*Given entries:*

------------------------------

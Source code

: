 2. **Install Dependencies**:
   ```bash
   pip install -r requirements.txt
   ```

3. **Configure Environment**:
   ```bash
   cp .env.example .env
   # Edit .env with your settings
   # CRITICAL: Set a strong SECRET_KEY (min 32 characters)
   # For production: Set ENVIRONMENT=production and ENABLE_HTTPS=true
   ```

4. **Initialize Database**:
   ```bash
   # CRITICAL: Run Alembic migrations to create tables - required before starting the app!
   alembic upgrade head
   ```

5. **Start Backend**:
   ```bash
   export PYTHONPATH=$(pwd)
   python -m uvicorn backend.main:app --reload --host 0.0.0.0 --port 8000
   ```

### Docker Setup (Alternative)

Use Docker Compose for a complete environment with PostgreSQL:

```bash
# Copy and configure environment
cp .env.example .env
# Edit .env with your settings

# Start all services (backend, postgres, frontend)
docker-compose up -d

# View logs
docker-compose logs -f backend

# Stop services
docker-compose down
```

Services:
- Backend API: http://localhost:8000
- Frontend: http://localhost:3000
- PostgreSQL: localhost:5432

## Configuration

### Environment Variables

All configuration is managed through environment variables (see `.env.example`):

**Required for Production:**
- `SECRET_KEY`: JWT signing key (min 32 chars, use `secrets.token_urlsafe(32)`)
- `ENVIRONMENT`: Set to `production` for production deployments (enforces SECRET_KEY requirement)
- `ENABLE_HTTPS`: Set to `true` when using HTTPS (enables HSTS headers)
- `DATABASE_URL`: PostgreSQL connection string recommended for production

------------------------------

Scan the records for the string "your" and show every line that contains it.

   # Edit .env with your settings
# Edit .env with your settings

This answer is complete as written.